• **Study material**:

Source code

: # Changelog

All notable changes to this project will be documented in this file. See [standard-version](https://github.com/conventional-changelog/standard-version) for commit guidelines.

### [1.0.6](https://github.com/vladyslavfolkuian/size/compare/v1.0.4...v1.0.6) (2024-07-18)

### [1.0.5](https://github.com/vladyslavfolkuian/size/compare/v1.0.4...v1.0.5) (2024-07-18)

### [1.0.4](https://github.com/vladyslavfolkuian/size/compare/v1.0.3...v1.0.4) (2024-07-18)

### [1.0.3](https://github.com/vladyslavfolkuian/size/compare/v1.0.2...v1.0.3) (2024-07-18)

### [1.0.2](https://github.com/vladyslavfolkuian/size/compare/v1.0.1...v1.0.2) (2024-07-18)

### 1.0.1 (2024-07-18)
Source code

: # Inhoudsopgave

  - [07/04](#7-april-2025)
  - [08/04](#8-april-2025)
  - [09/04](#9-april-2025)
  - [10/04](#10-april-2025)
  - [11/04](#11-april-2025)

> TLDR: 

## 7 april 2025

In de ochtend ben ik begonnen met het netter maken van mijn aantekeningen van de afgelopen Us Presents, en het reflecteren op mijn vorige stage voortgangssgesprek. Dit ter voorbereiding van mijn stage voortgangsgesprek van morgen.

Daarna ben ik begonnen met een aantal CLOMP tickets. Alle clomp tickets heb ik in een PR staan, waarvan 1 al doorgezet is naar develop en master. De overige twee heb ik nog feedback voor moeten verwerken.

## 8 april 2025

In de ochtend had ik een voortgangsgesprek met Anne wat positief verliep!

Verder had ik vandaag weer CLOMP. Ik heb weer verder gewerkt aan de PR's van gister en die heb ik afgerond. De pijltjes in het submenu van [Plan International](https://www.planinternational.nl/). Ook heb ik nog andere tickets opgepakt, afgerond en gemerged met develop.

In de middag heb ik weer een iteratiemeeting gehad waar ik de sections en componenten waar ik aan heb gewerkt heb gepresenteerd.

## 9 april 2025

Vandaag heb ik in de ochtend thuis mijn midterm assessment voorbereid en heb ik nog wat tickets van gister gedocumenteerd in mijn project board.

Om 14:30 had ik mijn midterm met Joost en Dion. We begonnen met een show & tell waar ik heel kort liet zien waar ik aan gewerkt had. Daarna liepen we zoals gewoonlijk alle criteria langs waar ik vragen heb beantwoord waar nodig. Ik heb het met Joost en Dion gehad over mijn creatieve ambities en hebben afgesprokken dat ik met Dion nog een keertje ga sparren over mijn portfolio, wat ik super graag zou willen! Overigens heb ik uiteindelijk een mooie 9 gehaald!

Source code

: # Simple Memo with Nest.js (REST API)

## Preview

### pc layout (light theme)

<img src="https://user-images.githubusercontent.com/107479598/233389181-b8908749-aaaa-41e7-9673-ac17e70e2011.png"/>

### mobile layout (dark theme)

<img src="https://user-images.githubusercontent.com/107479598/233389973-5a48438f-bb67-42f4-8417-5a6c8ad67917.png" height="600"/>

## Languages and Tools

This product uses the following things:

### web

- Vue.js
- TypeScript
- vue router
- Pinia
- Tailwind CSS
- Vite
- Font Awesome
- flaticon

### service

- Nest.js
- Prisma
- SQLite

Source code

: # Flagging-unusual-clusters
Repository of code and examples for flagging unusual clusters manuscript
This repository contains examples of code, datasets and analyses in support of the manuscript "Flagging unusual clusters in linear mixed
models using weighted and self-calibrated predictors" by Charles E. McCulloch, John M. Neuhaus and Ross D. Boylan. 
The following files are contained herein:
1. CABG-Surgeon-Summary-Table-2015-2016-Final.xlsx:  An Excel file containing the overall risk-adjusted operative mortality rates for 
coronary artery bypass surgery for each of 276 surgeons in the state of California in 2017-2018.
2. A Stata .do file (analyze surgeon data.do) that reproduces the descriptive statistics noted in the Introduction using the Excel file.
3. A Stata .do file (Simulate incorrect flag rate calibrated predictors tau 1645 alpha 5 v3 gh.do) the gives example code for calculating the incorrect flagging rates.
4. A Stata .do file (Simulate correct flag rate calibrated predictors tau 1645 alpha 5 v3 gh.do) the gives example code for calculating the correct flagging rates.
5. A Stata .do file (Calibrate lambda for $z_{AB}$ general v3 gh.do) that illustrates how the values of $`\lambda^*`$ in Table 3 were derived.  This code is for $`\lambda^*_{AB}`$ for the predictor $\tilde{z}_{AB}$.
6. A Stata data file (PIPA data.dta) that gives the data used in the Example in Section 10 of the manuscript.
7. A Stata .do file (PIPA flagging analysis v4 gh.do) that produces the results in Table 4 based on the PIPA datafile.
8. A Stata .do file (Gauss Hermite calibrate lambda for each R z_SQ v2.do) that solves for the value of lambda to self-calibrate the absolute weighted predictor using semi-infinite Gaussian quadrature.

• **What you are asked to do**: Set down the data once more, exactly as shown above.

• **The answer**:
Source code

: # Changelog

All notable changes to this project will be documented in this file. See [standard-version](https://github.com/conventional-changelog/standard-version) for commit guidelines.

### [1.0.6](https://github.com/vladyslavfolkuian/size/compare/v1.0.4...v1.0.6) (2024-07-18)

### [1.0.5](https://github.com/vladyslavfolkuian/size/compare/v1.0.4...v1.0.5) (2024-07-18)

### [1.0.4](https://github.com/vladyslavfolkuian/size/compare/v1.0.3...v1.0.4) (2024-07-18)

### [1.0.3](https://github.com/vladyslavfolkuian/size/compare/v1.0.2...v1.0.3) (2024-07-18)

### [1.0.2](https://github.com/vladyslavfolkuian/size/compare/v1.0.1...v1.0.2) (2024-07-18)

### 1.0.1 (2024-07-18)
Source code

: # Inhoudsopgave

  - [07/04](#7-april-2025)
  - [08/04](#8-april-2025)
  - [09/04](#9-april-2025)
  - [10/04](#10-april-2025)
  - [11/04](#11-april-2025)

> TLDR: 

## 7 april 2025

In de ochtend ben ik begonnen met het netter maken van mijn aantekeningen van de afgelopen Us Presents, en het reflecteren op mijn vorige stage voortgangssgesprek. Dit ter voorbereiding van mijn stage voortgangsgesprek van morgen.

Daarna ben ik begonnen met een aantal CLOMP tickets. Alle clomp tickets heb ik in een PR staan, waarvan 1 al doorgezet is naar develop en master. De overige twee heb ik nog feedback voor moeten verwerken.

## 8 april 2025

In de ochtend had ik een voortgangsgesprek met Anne wat positief verliep!

Verder had ik vandaag weer CLOMP. Ik heb weer verder gewerkt aan de PR's van gister en die heb ik afgerond. De pijltjes in het submenu van [Plan International](https://www.planinternational.nl/). Ook heb ik nog andere tickets opgepakt, afgerond en gemerged met develop.

In de middag heb ik weer een iteratiemeeting gehad waar ik de sections en componenten waar ik aan heb gewerkt heb gepresenteerd.

## 9 april 2025

Vandaag heb ik in de ochtend thuis mijn midterm assessment voorbereid en heb ik nog wat tickets van gister gedocumenteerd in mijn project board.

Om 14:30 had ik mijn midterm met Joost en Dion. We begonnen met een show & tell waar ik heel kort liet zien waar ik aan gewerkt had. Daarna liepen we zoals gewoonlijk alle criteria langs waar ik vragen heb beantwoord waar nodig. Ik heb het met Joost en Dion gehad over mijn creatieve ambities en hebben afgesprokken dat ik met Dion nog een keertje ga sparren over mijn portfolio, wat ik super graag zou willen! Overigens heb ik uiteindelijk een mooie 9 gehaald!

Source code

: # Simple Memo with Nest.js (REST API)

## Preview

### pc layout (light theme)

<img src="https://user-images.githubusercontent.com/107479598/233389181-b8908749-aaaa-41e7-9673-ac17e70e2011.png"/>

### mobile layout (dark theme)

<img src="https://user-images.githubusercontent.com/107479598/233389973-5a48438f-bb67-42f4-8417-5a6c8ad67917.png" height="600"/>

## Languages and Tools

This product uses the following things:

### web

- Vue.js
- TypeScript
- vue router
- Pinia
- Tailwind CSS
- Vite
- Font Awesome
- flaticon

### service

- Nest.js
- Prisma
- SQLite

Source code

: # Flagging-unusual-clusters
Repository of code and examples for flagging unusual clusters manuscript
This repository contains examples of code, datasets and analyses in support of the manuscript "Flagging unusual clusters in linear mixed
models using weighted and self-calibrated predictors" by Charles E. McCulloch, John M. Neuhaus and Ross D. Boylan. 
The following files are contained herein:
1. CABG-Surgeon-Summary-Table-2015-2016-Final.xlsx:  An Excel file containing the overall risk-adjusted operative mortality rates for 
coronary artery bypass surgery for each of 276 surgeons in the state of California in 2017-2018.
2. A Stata .do file (analyze surgeon data.do) that reproduces the descriptive statistics noted in the Introduction using the Excel file.
3. A Stata .do file (Simulate incorrect flag rate calibrated predictors tau 1645 alpha 5 v3 gh.do) the gives example code for calculating the incorrect flagging rates.
4. A Stata .do file (Simulate correct flag rate calibrated predictors tau 1645 alpha 5 v3 gh.do) the gives example code for calculating the correct flagging rates.
5. A Stata .do file (Calibrate lambda for $z_{AB}$ general v3 gh.do) that illustrates how the values of $`\lambda^*`$ in Table 3 were derived.  This code is for $`\lambda^*_{AB}`$ for the predictor $\tilde{z}_{AB}$.
6. A Stata data file (PIPA data.dta) that gives the data used in the Example in Section 10 of the manuscript.
7. A Stata .do file (PIPA flagging analysis v4 gh.do) that produces the results in Table 4 based on the PIPA datafile.
8. A Stata .do file (Gauss Hermite calibrate lambda for each R z_SQ v2.do) that solves for the value of lambda to self-calibrate the absolute weighted predictor using semi-infinite Gaussian quadrature.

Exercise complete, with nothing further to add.